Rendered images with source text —
*** Begin section ***
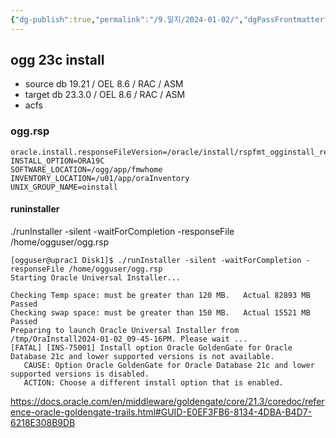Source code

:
 ```yaml
---
{"dg-publish":true,"permalink":"/9.일지/2024-01-02/","dgPassFrontmatter":true,"noteIcon":""}
---
```


## ogg 23c install

- source db 19.21 / OEL 8.6 / RAC / ASM
- target db 23.3.0 / OEL 8.6 / RAC / ASM
- acfs 
### ogg.rsp
```
oracle.install.responseFileVersion=/oracle/install/rspfmt_ogginstall_response_schema_v23_1_0
INSTALL_OPTION=ORA19C
SOFTWARE_LOCATION=/ogg/app/fmwhome
INVENTORY_LOCATION=/u01/app/oraInventory
UNIX_GROUP_NAME=oinstall
```
#### runinstaller
 ./runInstaller -silent -waitForCompletion -responseFile /home/ogguser/ogg.rsp
```
[ogguser@uprac1 Disk1]$ ./runInstaller -silent -waitForCompletion -responseFile /home/ogguser/ogg.rsp
Starting Oracle Universal Installer...

Checking Temp space: must be greater than 120 MB.   Actual 82893 MB    Passed
Checking swap space: must be greater than 150 MB.   Actual 15521 MB    Passed
Preparing to launch Oracle Universal Installer from /tmp/OraInstall2024-01-02_09-45-16PM. Please wait ...
[FATAL] [INS-75001] Install option Oracle GoldenGate for Oracle Database 21c and lower supported versions is not available.
   CAUSE: Option Oracle GoldenGate for Oracle Database 21c and lower supported versions is disabled.
   ACTION: Choose a different install option that is enabled.
```


https://docs.oracle.com/en/middleware/goldengate/core/21.3/coredoc/reference-oracle-goldengate-trails.html#GUID-E0EF3FB6-8134-4DBA-B4D7-6218E308B9DB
*** End section ***
Work task —
Please return only the lines above, starting at the line that has "## ogg 23c install" and ending at the line that has "#### runinstaller", keeping both and leaving each one unchanged.

Expected output —
## ogg 23c install

- source db 19.21 / OEL 8.6 / RAC / ASM
- target db 23.3.0 / OEL 8.6 / RAC / ASM
- acfs 
### ogg.rsp
```
oracle.install.responseFileVersion=/oracle/install/rspfmt_ogginstall_response_schema_v23_1_0
INSTALL_OPTION=ORA19C
SOFTWARE_LOCATION=/ogg/app/fmwhome
INVENTORY_LOCATION=/u01/app/oraInventory
UNIX_GROUP_NAME=oinstall
```
#### runinstaller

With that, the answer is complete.